The Department of Home Affairs (DHA) has taken new future-fit identification steps by launching an the Automated Biometric Identification System (ABIS). 

The Minister of Home Affairs Malusi Gigaba on Wednesday, 16 May, confirmed that the launch of ABIS is an important part of the Department’s Modernisation Programme.

Gigaba says that ABIS is a modern system that "promises many possibilities in identity management" and advances DHA's Modernisation Programmes and "transformation imperatives".

ABIS is an identification and security solution powered by sustainable technology and will offer a single view of citizens across their life cycle and their status changes at various stages.

Replacing HANIS

The DHA says it is set to replace the Home Affairs National Identity System (HANIS), which is "manually operated and outdated". Home Affairs is undergoing major upgrades in respect of its identification systems.

Gigaba says that the project will be rolled out in phases over a five year period, with implementation involving migration of the current HANIS data. 

The plan will integrate HANIS and the Automated Fingerprint Identification System (AFIS) into an automated system through ABIS that will identify and verify people through fingerprints, facial recognition and IRIS technology.

The ABIS is a fundamental baseline for the broader National Identification System that will consolidate South African and foreign nationals' data into a single base.

The DHA says the new modernised and automated system "with re-engineered business processes" will allow for enhanced and safer data in terms of digital processing, storage of photos, fingerprints, signatures, voice recordings, demographic information and scanned supporting documents.

Benefits of ABIS

ABIS will provide improved security overall and benefit the public and private sector - particularly the tourism industry.

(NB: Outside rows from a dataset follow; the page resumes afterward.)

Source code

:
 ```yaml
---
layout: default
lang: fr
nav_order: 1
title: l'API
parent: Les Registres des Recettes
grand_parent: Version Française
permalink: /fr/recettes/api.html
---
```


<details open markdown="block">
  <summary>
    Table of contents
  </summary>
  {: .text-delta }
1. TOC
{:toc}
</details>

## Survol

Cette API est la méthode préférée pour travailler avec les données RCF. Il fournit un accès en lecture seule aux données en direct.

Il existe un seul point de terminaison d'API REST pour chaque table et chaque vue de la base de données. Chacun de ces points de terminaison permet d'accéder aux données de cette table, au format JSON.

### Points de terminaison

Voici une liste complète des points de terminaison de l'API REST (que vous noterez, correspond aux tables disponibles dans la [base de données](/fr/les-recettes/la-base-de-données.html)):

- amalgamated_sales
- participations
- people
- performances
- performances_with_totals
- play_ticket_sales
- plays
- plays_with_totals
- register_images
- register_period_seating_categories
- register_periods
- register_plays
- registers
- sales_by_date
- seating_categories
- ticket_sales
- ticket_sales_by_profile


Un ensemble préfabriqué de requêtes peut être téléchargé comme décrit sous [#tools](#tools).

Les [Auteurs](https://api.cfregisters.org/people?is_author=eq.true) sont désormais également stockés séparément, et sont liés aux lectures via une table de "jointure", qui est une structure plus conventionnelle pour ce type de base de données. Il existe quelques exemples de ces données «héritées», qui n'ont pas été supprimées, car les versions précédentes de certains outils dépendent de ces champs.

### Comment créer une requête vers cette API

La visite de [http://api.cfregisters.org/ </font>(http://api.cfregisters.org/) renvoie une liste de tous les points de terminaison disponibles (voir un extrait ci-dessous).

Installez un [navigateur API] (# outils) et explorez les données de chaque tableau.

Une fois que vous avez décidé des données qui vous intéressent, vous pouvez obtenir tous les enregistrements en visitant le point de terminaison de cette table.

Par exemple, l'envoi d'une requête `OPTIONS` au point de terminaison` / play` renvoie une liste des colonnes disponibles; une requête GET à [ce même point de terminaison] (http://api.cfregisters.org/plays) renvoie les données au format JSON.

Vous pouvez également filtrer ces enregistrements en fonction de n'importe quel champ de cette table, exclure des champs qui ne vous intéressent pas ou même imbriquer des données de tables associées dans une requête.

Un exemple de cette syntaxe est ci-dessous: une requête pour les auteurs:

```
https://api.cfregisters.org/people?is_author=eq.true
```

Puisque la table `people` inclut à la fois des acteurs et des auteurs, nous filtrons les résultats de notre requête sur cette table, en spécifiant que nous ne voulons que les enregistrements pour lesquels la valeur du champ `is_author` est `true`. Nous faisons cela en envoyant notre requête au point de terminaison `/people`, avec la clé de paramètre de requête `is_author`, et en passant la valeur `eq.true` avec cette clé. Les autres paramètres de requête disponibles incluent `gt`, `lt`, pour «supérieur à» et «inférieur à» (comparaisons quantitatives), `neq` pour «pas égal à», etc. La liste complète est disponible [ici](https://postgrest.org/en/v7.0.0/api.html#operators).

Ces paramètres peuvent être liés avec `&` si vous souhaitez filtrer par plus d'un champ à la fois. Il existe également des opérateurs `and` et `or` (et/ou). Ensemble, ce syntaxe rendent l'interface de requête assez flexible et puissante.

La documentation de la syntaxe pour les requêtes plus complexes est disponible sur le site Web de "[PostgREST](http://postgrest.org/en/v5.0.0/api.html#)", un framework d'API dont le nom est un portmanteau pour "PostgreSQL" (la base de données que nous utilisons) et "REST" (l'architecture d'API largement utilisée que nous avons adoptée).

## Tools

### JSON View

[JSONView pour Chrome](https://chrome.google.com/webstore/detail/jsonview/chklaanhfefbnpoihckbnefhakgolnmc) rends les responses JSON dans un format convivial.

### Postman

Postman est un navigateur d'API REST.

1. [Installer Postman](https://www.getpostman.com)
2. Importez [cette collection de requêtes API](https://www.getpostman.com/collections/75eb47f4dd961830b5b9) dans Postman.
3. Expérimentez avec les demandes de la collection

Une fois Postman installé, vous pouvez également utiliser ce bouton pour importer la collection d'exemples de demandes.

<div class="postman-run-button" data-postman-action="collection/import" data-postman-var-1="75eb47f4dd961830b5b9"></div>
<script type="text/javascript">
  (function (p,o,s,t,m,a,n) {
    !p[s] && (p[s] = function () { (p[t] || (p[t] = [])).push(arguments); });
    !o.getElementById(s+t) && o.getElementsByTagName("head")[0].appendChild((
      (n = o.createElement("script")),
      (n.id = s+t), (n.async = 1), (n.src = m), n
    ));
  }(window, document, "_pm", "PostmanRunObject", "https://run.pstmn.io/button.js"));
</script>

Gigaba says the new biometric system will benefit the tourism industry by enabling quicker response times at ports of entry.

He also says that the ABIS is especially important in providing data for security, by providing "additional biometric modalities such as iris scan, palm print and infant footprint, over and above what the archaic HANIS used to provide".

When ABIS goes live, Gigaba says the following benefits can be expected:

Services

Economy

Security

"ABIS is a milestone in South Africa’s pathway towards a new digital national identity system," says Gigaba, adding that "This development will go some way to ensure our people thrive in the fourth industrial revolution, as it helps enable empowered citizens, relatively low cost digital government services, trusted documents, enhanced security, less crime, improved investment prospects and prosperity."

As part of the capturing of biometrics, the DHA is also set improve access to South Africa, with the roll-out of eVisas, with the pilot phase expected to begin early in 2019.